It’s hard to watch the news these days. Although there’s more good than bad in this world, when bad things do happen, causing substantial loss and leaving sadness in their wake, we might feel overwhelmed and helpless. But as healthcare design professionals who contribute to shaping our communities and buildings, there are ways we can help prevent devastating events from occurring.

One area where we may lend our expertise is the mental health arena. Far too frequently we’ve watched people of all ages go on violent rampages that leave innocent people dead. We look for answers as to why these tragedies happen and ways they might have been prevented. In some cases, the person was acting out of hatred to create terror and fear. But in others, it’s about people hitting a breaking point—and there are opportunities along that person’s path where intervention could have made a difference.

The Center for Health Design believes that creating appropriate environments for those interventions is critical. To that end, we’ve launched a new toolbox with a library of behavioral health design resources. With generous sponsorship from industry partners, this toolbox is open and free for all to access and use.

During our year of work creating this toolbox, we found there’s still little research on the impact of the built environment on mental health despite the great need for investment in it. Behavioral and mental health conditions affect one in five adults in the U.S. each year and are even more common among patients receiving care for medical conditions. Up to 45 percent of patients admitted to the hospital for a medical condition or presenting to the emergency department with a minor injury also have a concurrent behavioral or mental health condition. These comorbidities increase the risk that psychological harm may occur during care.

Providing these patients with a healing, therapeutic environment should be an important goal for this industry, with design interventions aimed at improving the psychological well-being of patients. These efforts may be more cost-effective than they initially appear, too, because they can be leveraged to support improved well-being for all building users, including staff.

More than 20 resources are available in The Center’s open-source toolbox, from a deep-dive issue brief and executive summary prepared by our research team to interviews with topic experts.

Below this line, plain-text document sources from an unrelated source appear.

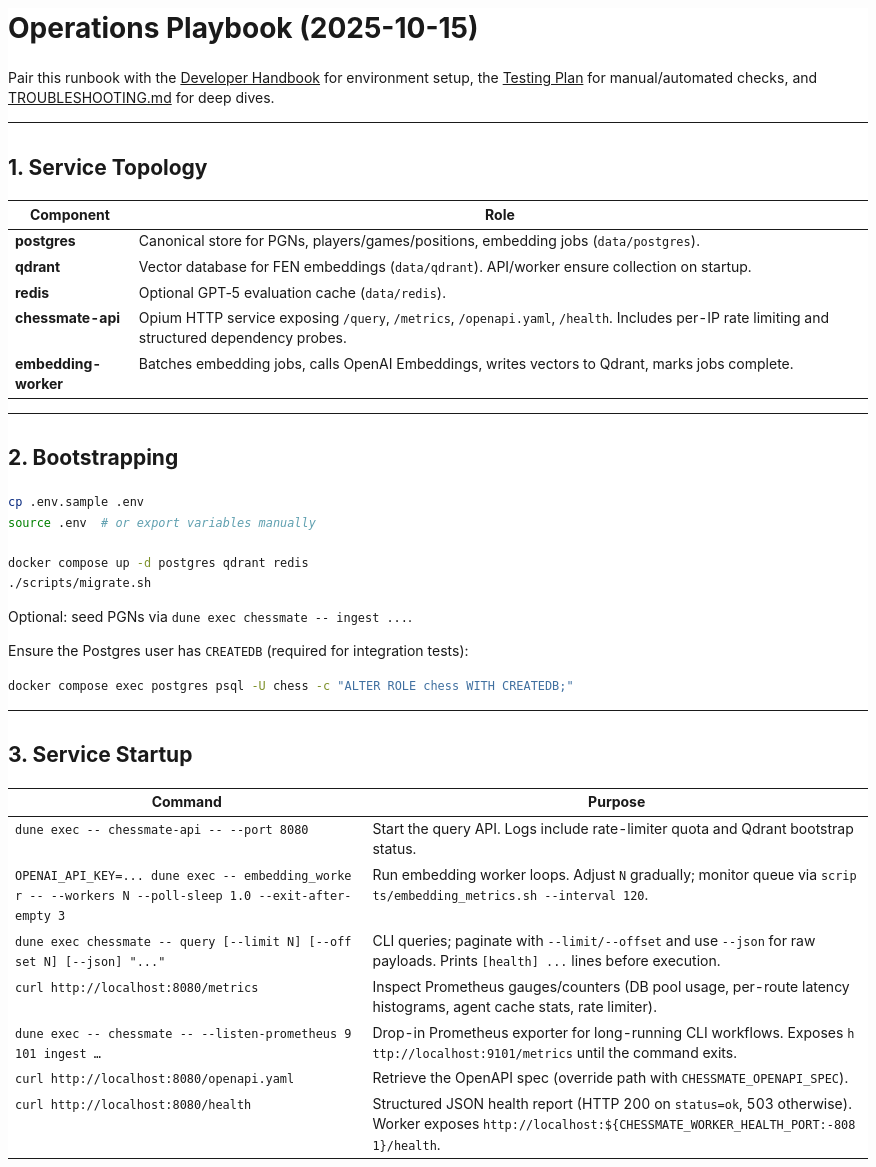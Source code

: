 # Operations Playbook (2025-10-15)

Pair this runbook with the [Developer Handbook](DEVELOPER.md) for environment setup, the [Testing Plan](TESTING.md) for manual/automated checks, and [TROUBLESHOOTING.md](TROUBLESHOOTING.md) for deep dives.

---

## 1. Service Topology
| Component | Role |
| --- | --- |
| **postgres** | Canonical store for PGNs, players/games/positions, embedding jobs (`data/postgres`). |
| **qdrant** | Vector database for FEN embeddings (`data/qdrant`). API/worker ensure collection on startup. |
| **redis** | Optional GPT‑5 evaluation cache (`data/redis`). |
| **chessmate-api** | Opium HTTP service exposing `/query`, `/metrics`, `/openapi.yaml`, `/health`. Includes per-IP rate limiting and structured dependency probes. |
| **embedding-worker** | Batches embedding jobs, calls OpenAI Embeddings, writes vectors to Qdrant, marks jobs complete. |

---

## 2. Bootstrapping
```sh
cp .env.sample .env
source .env  # or export variables manually

docker compose up -d postgres qdrant redis
./scripts/migrate.sh
```
Optional: seed PGNs via `dune exec chessmate -- ingest ...`.

Ensure the Postgres user has `CREATEDB` (required for integration tests):
```sh
docker compose exec postgres psql -U chess -c "ALTER ROLE chess WITH CREATEDB;"
```

---

## 3. Service Startup
| Command | Purpose |
| --- | --- |
| `dune exec -- chessmate-api -- --port 8080` | Start the query API. Logs include rate-limiter quota and Qdrant bootstrap status. |
| `OPENAI_API_KEY=... dune exec -- embedding_worker -- --workers N --poll-sleep 1.0 --exit-after-empty 3` | Run embedding worker loops. Adjust `N` gradually; monitor queue via `scripts/embedding_metrics.sh --interval 120`. |
| `dune exec chessmate -- query [--limit N] [--offset N] [--json] "..."` | CLI queries; paginate with `--limit/--offset` and use `--json` for raw payloads. Prints `[health] ...` lines before execution. |
| `curl http://localhost:8080/metrics` | Inspect Prometheus gauges/counters (DB pool usage, per-route latency histograms, agent cache stats, rate limiter). |
| `dune exec -- chessmate -- --listen-prometheus 9101 ingest …` | Drop-in Prometheus exporter for long-running CLI workflows. Exposes `http://localhost:9101/metrics` until the command exits. |
| `curl http://localhost:8080/openapi.yaml` | Retrieve the OpenAPI spec (override path with `CHESSMATE_OPENAPI_SPEC`). |
| `curl http://localhost:8080/health` | Structured JSON health report (HTTP 200 on `status=ok`, 503 otherwise). Worker exposes `http://localhost:${CHESSMATE_WORKER_HEALTH_PORT:-8081}/health`. |
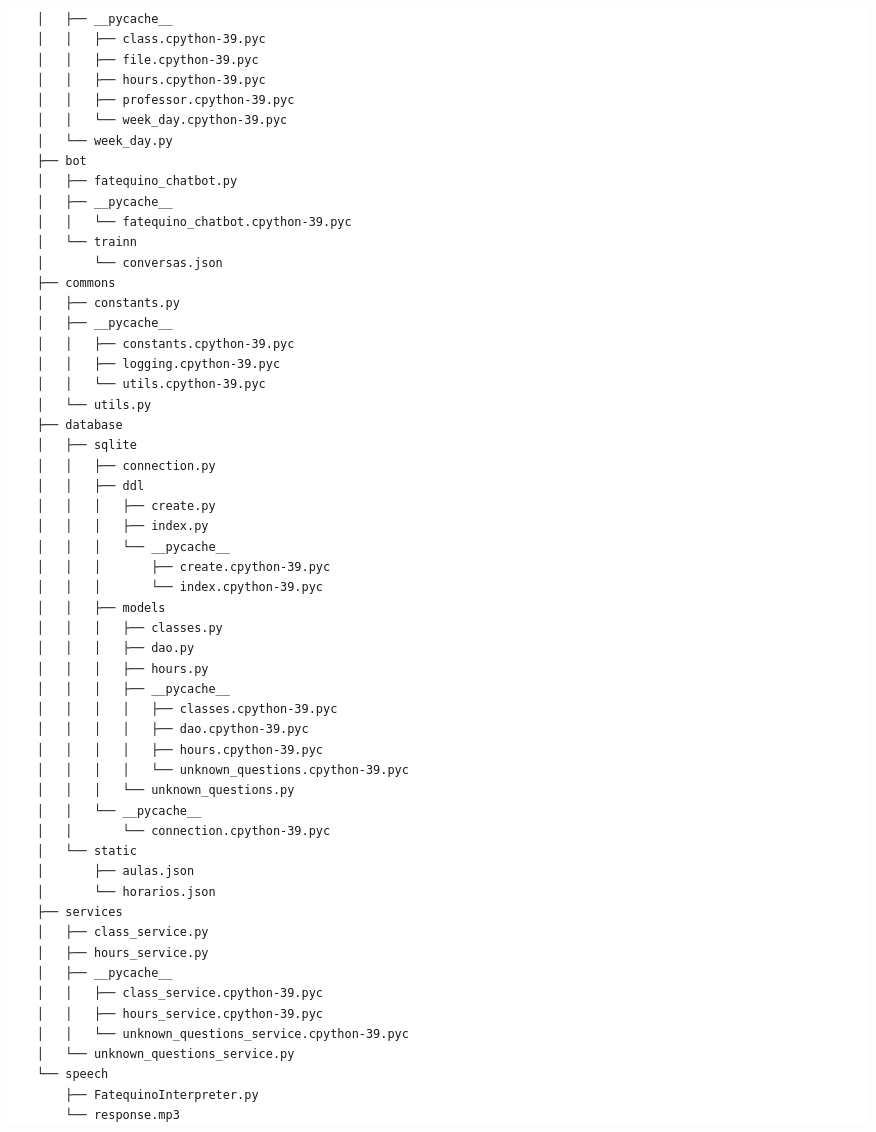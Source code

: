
 ```zsh
    │   ├── __pycache__
    │   │   ├── class.cpython-39.pyc
    │   │   ├── file.cpython-39.pyc
    │   │   ├── hours.cpython-39.pyc
    │   │   ├── professor.cpython-39.pyc
    │   │   └── week_day.cpython-39.pyc
    │   └── week_day.py
    ├── bot
    │   ├── fatequino_chatbot.py
    │   ├── __pycache__
    │   │   └── fatequino_chatbot.cpython-39.pyc
    │   └── trainn
    │       └── conversas.json
    ├── commons
    │   ├── constants.py
    │   ├── __pycache__
    │   │   ├── constants.cpython-39.pyc
    │   │   ├── logging.cpython-39.pyc
    │   │   └── utils.cpython-39.pyc
    │   └── utils.py
    ├── database
    │   ├── sqlite
    │   │   ├── connection.py
    │   │   ├── ddl
    │   │   │   ├── create.py
    │   │   │   ├── index.py
    │   │   │   └── __pycache__
    │   │   │       ├── create.cpython-39.pyc
    │   │   │       └── index.cpython-39.pyc
    │   │   ├── models
    │   │   │   ├── classes.py
    │   │   │   ├── dao.py
    │   │   │   ├── hours.py
    │   │   │   ├── __pycache__
    │   │   │   │   ├── classes.cpython-39.pyc
    │   │   │   │   ├── dao.cpython-39.pyc
    │   │   │   │   ├── hours.cpython-39.pyc
    │   │   │   │   └── unknown_questions.cpython-39.pyc
    │   │   │   └── unknown_questions.py
    │   │   └── __pycache__
    │   │       └── connection.cpython-39.pyc
    │   └── static
    │       ├── aulas.json
    │       └── horarios.json
    ├── services
    │   ├── class_service.py
    │   ├── hours_service.py
    │   ├── __pycache__
    │   │   ├── class_service.cpython-39.pyc
    │   │   ├── hours_service.cpython-39.pyc
    │   │   └── unknown_questions_service.cpython-39.pyc
    │   └── unknown_questions_service.py
    └── speech
        ├── FatequinoInterpreter.py
        └── response.mp3
```
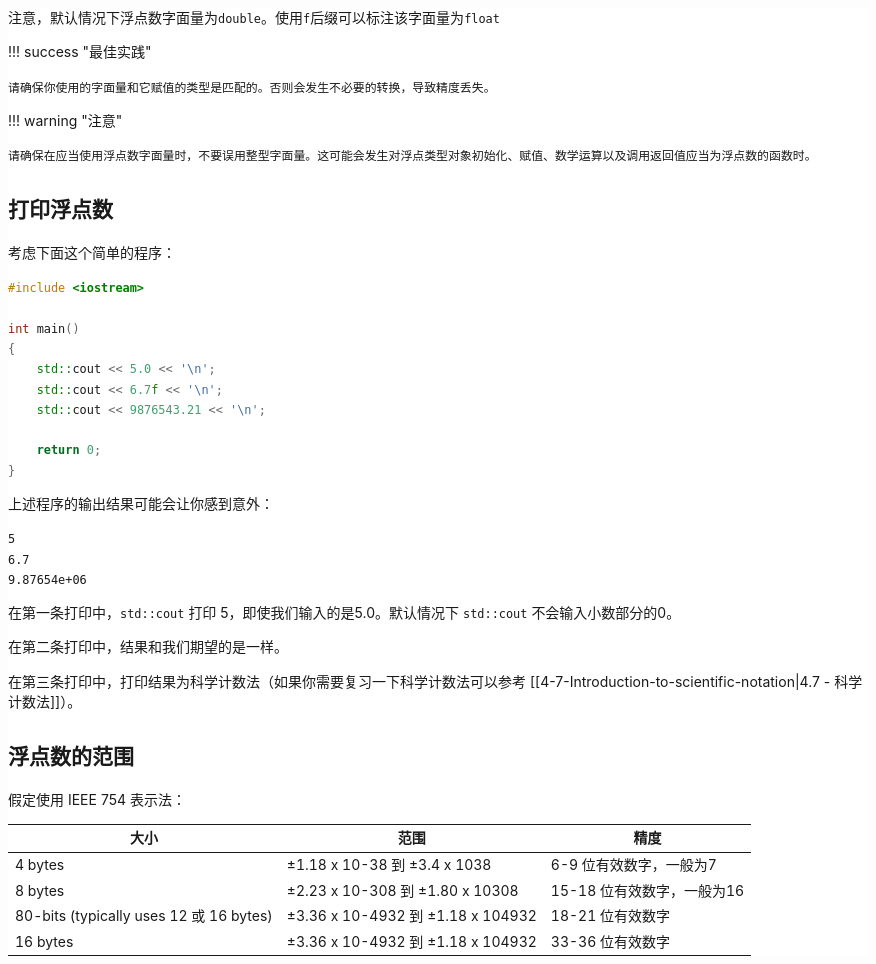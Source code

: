 
注意，默认情况下浮点数字面量为`double`。使用`f`后缀可以标注该字面量为`float`


!!! success "最佳实践"

	请确保你使用的字面量和它赋值的类型是匹配的。否则会发生不必要的转换，导致精度丢失。

!!! warning "注意"

	请确保在应当使用浮点数字面量时，不要误用整型字面量。这可能会发生对浮点类型对象初始化、赋值、数学运算以及调用返回值应当为浮点数的函数时。

## 打印浮点数

考虑下面这个简单的程序：

```cpp
#include <iostream>

int main()
{
	std::cout << 5.0 << '\n';
	std::cout << 6.7f << '\n';
	std::cout << 9876543.21 << '\n';

	return 0;
}
```

上述程序的输出结果可能会让你感到意外：

```
5
6.7
9.87654e+06
```

在第一条打印中，`std::cout` 打印 5，即使我们输入的是5.0。默认情况下 `std::cout` 不会输入小数部分的0。

在第二条打印中，结果和我们期望的是一样。

在第三条打印中，打印结果为科学计数法（如果你需要复习一下科学计数法可以参考 [[4-7-Introduction-to-scientific-notation|4.7 - 科学计数法]]）。

## 浮点数的范围

假定使用 IEEE 754 表示法：

|大小	|范围|	精度|
|---|---|---|
|4 bytes	|±1.18 x 10-38 到 ±3.4 x 1038|	6-9 位有效数字，一般为7
|8 bytes	|±2.23 x 10-308 到 ±1.80 x 10308	|15-18 位有效数字，一般为16
|80-bits (typically uses 12 或 16 bytes)	|±3.36 x 10-4932 到 ±1.18 x 104932	|18-21 位有效数字
|16 bytes	|±3.36 x 10-4932 到 ±1.18 x 104932|	33-36 位有效数字

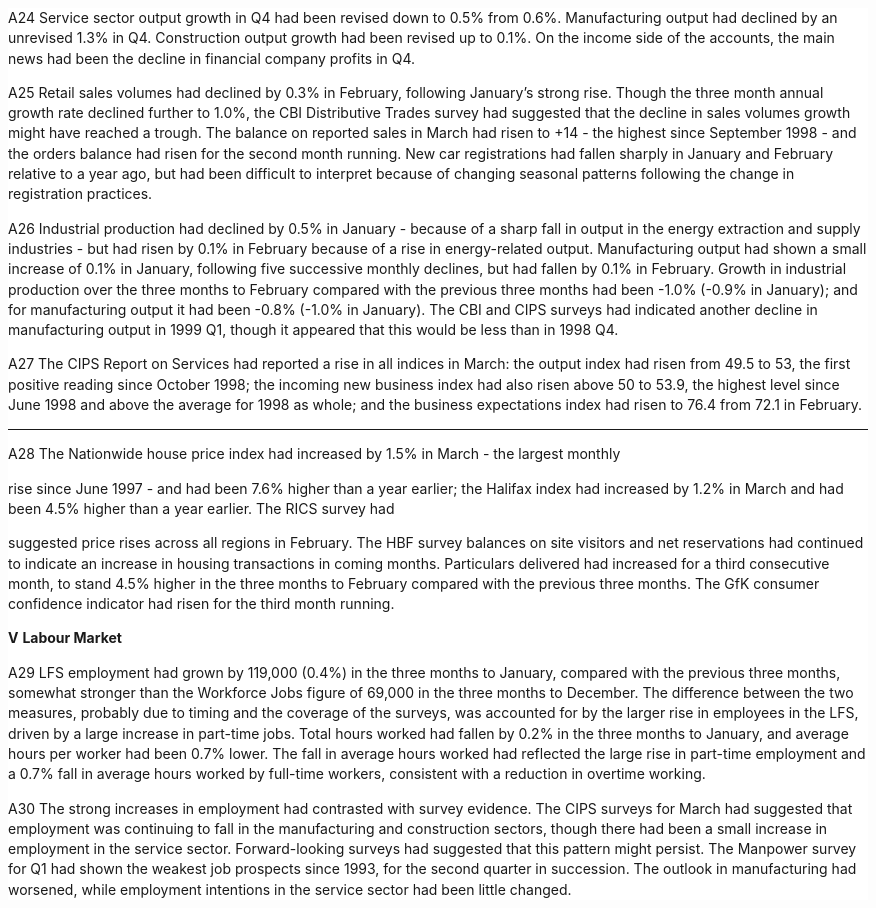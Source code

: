 A24 Service sector output growth in Q4 had been revised down to 0.5% from 0.6%.
Manufacturing output had declined by an unrevised 1.3% in Q4. Construction output growth had
been revised up to 0.1%. On the income side of the accounts, the main news had been the decline
in financial company profits in Q4.

A25 Retail sales volumes had declined by 0.3% in February, following January’s strong rise.
Though the three month annual growth rate declined further to 1.0%, the CBI Distributive Trades
survey had suggested that the decline in sales volumes growth might have reached a trough. The
balance on reported sales in March had risen to +14 - the highest since September 1998 - and the
orders balance had risen for the second month running. New car registrations had fallen sharply
in January and February relative to a year ago, but had been difficult to interpret because of
changing seasonal patterns following the change in registration practices.

A26 Industrial production had declined by 0.5% in January - because of a sharp fall in output in
the energy extraction and supply industries - but had risen by 0.1% in February because of a rise
in energy-related output. Manufacturing output had shown a small increase of 0.1% in January,
following five successive monthly declines, but had fallen by 0.1% in February. Growth in
industrial production over the three months to February compared with the previous three months
had been -1.0% (-0.9% in January); and for manufacturing output it had been -0.8% (-1.0% in
January). The CBI and CIPS surveys had indicated another decline in manufacturing output in
1999 Q1, though it appeared that this would be less than in 1998 Q4.

A27 The CIPS Report on Services had reported a rise in all indices in March: the output index
had risen from 49.5 to 53, the first positive reading since October 1998; the incoming new
business index had also risen above 50 to 53.9, the highest level since June 1998 and above the
average for 1998 as whole; and the business expectations index had risen to 76.4 from 72.1 in
February.


-----

A28 The Nationwide house price index had increased by 1.5% in March - the largest monthly

rise since June 1997 - and had been 7.6% higher than a year earlier; the Halifax index had
increased by 1.2% in March and had been 4.5% higher than a year earlier. The RICS survey had

suggested price rises across all regions in February. The HBF survey balances on site visitors and
net reservations had continued to indicate an increase in housing transactions in coming months.
Particulars delivered had increased for a third consecutive month, to stand 4.5% higher in the
three months to February compared with the previous three months. The GfK consumer
confidence indicator had risen for the third month running.

**V** **Labour Market**

A29 LFS employment had grown by 119,000 (0.4%) in the three months to January, compared
with the previous three months, somewhat stronger than the Workforce Jobs figure of 69,000 in
the three months to December. The difference between the two measures, probably due to timing
and the coverage of the surveys, was accounted for by the larger rise in employees in the LFS,
driven by a large increase in part-time jobs. Total hours worked had fallen by 0.2% in the three
months to January, and average hours per worker had been 0.7% lower. The fall in average hours
worked had reflected the large rise in part-time employment and a 0.7% fall in average hours
worked by full-time workers, consistent with a reduction in overtime working.

A30 The strong increases in employment had contrasted with survey evidence. The CIPS
surveys for March had suggested that employment was continuing to fall in the manufacturing
and construction sectors, though there had been a small increase in employment in the service
sector. Forward-looking surveys had suggested that this pattern might persist. The Manpower
survey for Q1 had shown the weakest job prospects since 1993, for the second quarter in
succession. The outlook in manufacturing had worsened, while employment intentions in the
service sector had been little changed.
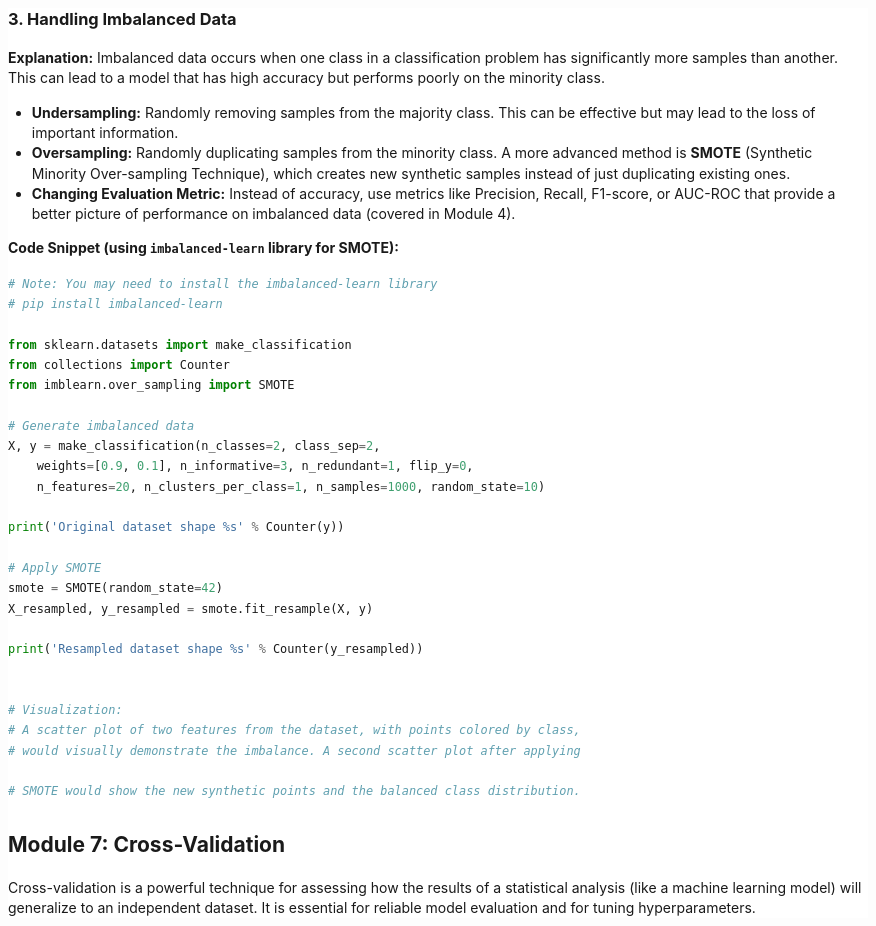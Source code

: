 ### 3. Handling Imbalanced Data

**Explanation:**
Imbalanced data occurs when one class in a classification problem has significantly more samples than another. This can lead to a model that has high accuracy but performs poorly on the minority class.

*   **Undersampling:** Randomly removing samples from the majority class. This can be effective but may lead to the loss of important information.
*   **Oversampling:** Randomly duplicating samples from the minority class. A more advanced method is **SMOTE** (Synthetic Minority Over-sampling Technique), which creates new synthetic samples instead of just duplicating existing ones.
*   **Changing Evaluation Metric:** Instead of accuracy, use metrics like Precision, Recall, F1-score, or AUC-ROC that provide a better picture of performance on imbalanced data (covered in Module 4).

**Code Snippet (using `imbalanced-learn` library for SMOTE):**
```python
# Note: You may need to install the imbalanced-learn library
# pip install imbalanced-learn

from sklearn.datasets import make_classification
from collections import Counter
from imblearn.over_sampling import SMOTE

# Generate imbalanced data
X, y = make_classification(n_classes=2, class_sep=2,
    weights=[0.9, 0.1], n_informative=3, n_redundant=1, flip_y=0,
    n_features=20, n_clusters_per_class=1, n_samples=1000, random_state=10)

print('Original dataset shape %s' % Counter(y))

# Apply SMOTE
smote = SMOTE(random_state=42)
X_resampled, y_resampled = smote.fit_resample(X, y)

print('Resampled dataset shape %s' % Counter(y_resampled))


# Visualization:
# A scatter plot of two features from the dataset, with points colored by class,
# would visually demonstrate the imbalance. A second scatter plot after applying

# SMOTE would show the new synthetic points and the balanced class distribution.
```

## Module 7: Cross-Validation

Cross-validation is a powerful technique for assessing how the results of a statistical analysis (like a machine learning model) will generalize to an independent dataset. It is essential for reliable model evaluation and for tuning hyperparameters.
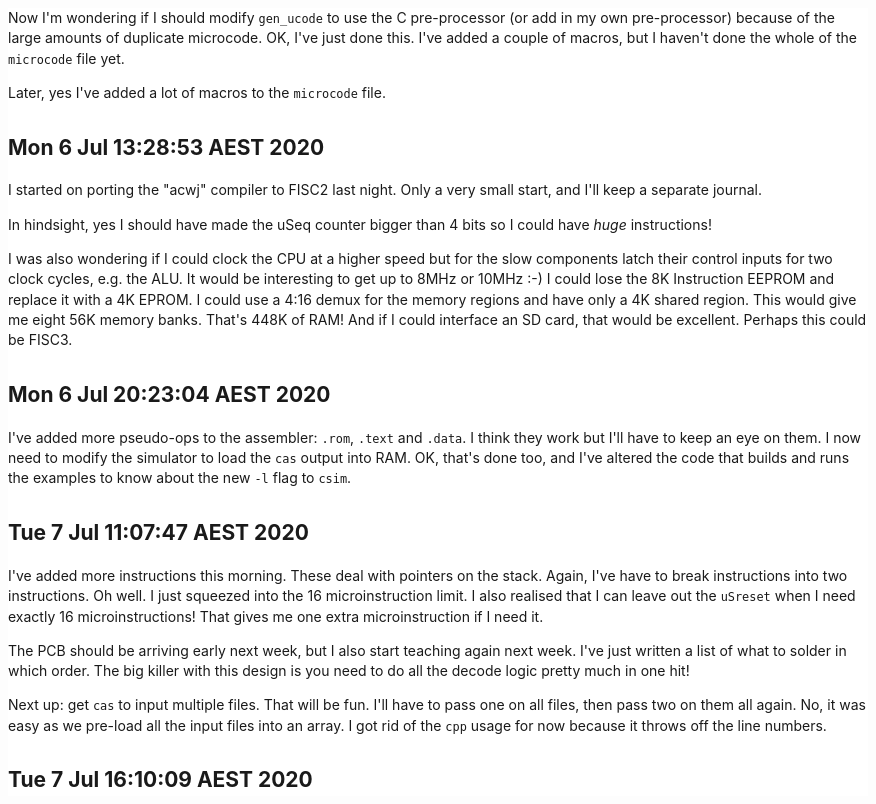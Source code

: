 Now I'm wondering if I should modify `gen_ucode` to use the C pre-processor
(or add in my own pre-processor) because of the large amounts of duplicate
microcode. OK, I've just done this. I've added a couple of macros, but I
haven't done the whole of the `microcode` file yet.

Later, yes I've added a lot of macros to the `microcode` file.

## Mon  6 Jul 13:28:53 AEST 2020

I started on porting the "acwj" compiler to FISC2 last night. Only a
very small start, and I'll keep a separate journal.

In hindsight, yes I should have made the uSeq counter bigger than
4 bits so I could have *huge* instructions!

I was also wondering if I could clock the CPU at a higher speed
but for the slow components latch their control inputs for two
clock cycles, e.g. the ALU. It would be interesting to get up to 8MHz
or 10MHz :-) I could lose the 8K Instruction EEPROM and replace it
with a 4K EPROM. I could use a 4:16 demux for the memory regions
and have only a 4K shared region. This would give me eight 56K
memory banks. That's 448K of RAM! And if I could interface an SD
card, that would be excellent. Perhaps this could be FISC3.

## Mon  6 Jul 20:23:04 AEST 2020

I've added more pseudo-ops to the assembler: `.rom`, `.text` and `.data`.
I think they work but I'll have to keep an eye on them. I now need to
modify the simulator to load the `cas` output into RAM. OK, that's done
too, and I've altered the code that builds and runs the examples to
know about the new `-l` flag to `csim`.

## Tue  7 Jul 11:07:47 AEST 2020

I've added more instructions this morning. These deal with pointers
on the stack. Again, I've have to break instructions into two instructions.
Oh well. I just squeezed into the 16 microinstruction limit. I also realised
that I can leave out the `uSreset` when I need exactly 16 microinstructions!
That gives me one extra microinstruction if I need it.

The PCB should be arriving early next week, but I also start teaching
again next week. I've just written a list of what to solder in which
order. The big killer with this design is you need to do all the decode
logic pretty much in one hit!

Next up: get `cas` to input multiple files. That will be fun. I'll
have to pass one on all files, then pass two on them all again.
No, it was easy as we pre-load all the input files into an array.
I got rid of the `cpp` usage for now because it throws off the
line numbers.

## Tue  7 Jul 16:10:09 AEST 2020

There are also project briefs that
illustrate what others have done, as well as a tool titled “Design for Behavioral and Mental Health: A Universal Approach & Benefit Analysis,” which helps project teams consider the broader impacts of design and incorporate them into an evidence-based design process. Plus, there are eight webinars relating to this topic that can be used for AIA/EDAC continuing education units.

Behavioral and mental health isn’t always an easy subject to talk about, but it’s important that we have these conversations to identify the best ways to take care of our communities, keep members safe, and help people thrive and be well. The Center is deeply invested in these issues and will continue to build out this toolbox with resources to help you be an effective advocate in your area.